Whatever one's reaction, the new installation celebrating the Czech Republic's six-month presidency of the European Union has achieved the ultimate accomplishment of any piece of art: Create a sensation.
On Thursday, the Czech deputy premier, Alexandr Vondra, came to Brussels to see for himself what the brouhaha at the EU's headquarters was all about.
``Entropa'' _ by David Cerny, a Czech artist who is no stranger to controversy _ dominates the lobby of the EU's Justus Lipsius Building. Measuring 25 x 25 meters (yards) it shows the outlines of EU nations on a tubular grid showing each nation, warts and all.
The artist says it is just tongue-in-cheek stuff.
His installation shows France as being on strike, Italy a land where soccer is an ``auto-erotic system of sensational spectacle'' and Germany laced by autobahns roughly in the shape of a Swastika cross.
The Netherlands is covered by floodwaters pierced only by minarets of mosques. Polish clergy raise _ Iwo Jima-style _ the rainbow flag of the gay community in their arch-Catholic country. And Sweden is _ what else? _ a box of prefab furniture.
Britain is completely absent, reflecting its traditional aloofness from European integration.
There has been one formal protest: from Bulgaria, which objects to being depicted as a squat toilet.
The Czech government says Cerny lied to them because he was paid euro50,000 ($65,870) to round up the works of European artists representing all 27 EU nations and create a joint project, according to Vondra.

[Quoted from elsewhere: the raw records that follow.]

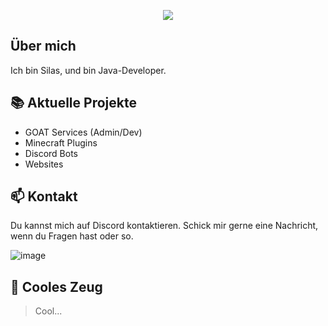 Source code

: <p align="center">
    <img src="https://readme-typing-svg.herokuapp.com/?font=Righteous&size=35&center=true&vCenter=true&width=500&height=70&duration=4000&lines=Hallo!+👋;+Ich+bin+Silas;" />
</p>

## Über mich

Ich bin Silas, und bin Java-Developer.

## 📚 Aktuelle Projekte

- GOAT Services (Admin/Dev)
- Minecraft Plugins
- Discord Bots
- Websites

## 📫 Kontakt

Du kannst mich auf Discord kontaktieren. Schick mir gerne eine Nachricht, wenn du Fragen hast oder so.

![image](https://github.com/SilasDornbusch/SilasDornbusch/assets/144553383/e33123ec-6b25-4304-9eca-3e990ac7eea6)



## 🚀 Cooles Zeug

> Cool...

``David Cerny bears the full responsibility for not fulfilling his assignment,'' Vondra said earlier this week. ``We are now considering which steps to take.''
Cerny apologized at a press conference Thursday, promising to repay his fee to the government. He also he would remove any parts of the artwork that offended any nation's pride.
``We are really sorry that we insulted individual nations,'' he told reporters, singling out Bulgaria. ``That's a pity that some countries don't like it.''
But the artwork has also drawn large crowds of spectators to the Justus Lipsius building, where art usually depicts a more saccharine Europe _ French castles, Greek sunsets or Dutch canals.
Paul Gerard, a Frenchmen who works nearby, said he wasn't shocked.
``It's true. The French are always striking,'' he laughed.
Olga Capa, a Portuguese working at the European Commission, found the show ``a bit shocking ... but not offensive, really.''
Could the Czech Republic _ a country where freedom of thought was suppressed for decades under Communism _ resort to taking down an art exhibit because it seen as too provocative?
``If that happens,'' Cerny told The Associated Press in a telephone interview Wednesday from Prague, ``it would mean going back to communism. It would mean denial of freedom of speech.''
He said the Czech government asked him to produce a concept piece of ``27 artists (but) I quickly figured that would be technically and financially difficult to do.'' The work in Brussels was created by ``about 10 people'' in the Czech Republic and abroad, he said.
Cerny noted that today's Czech leaders have a record of opposition to totalitarian rule.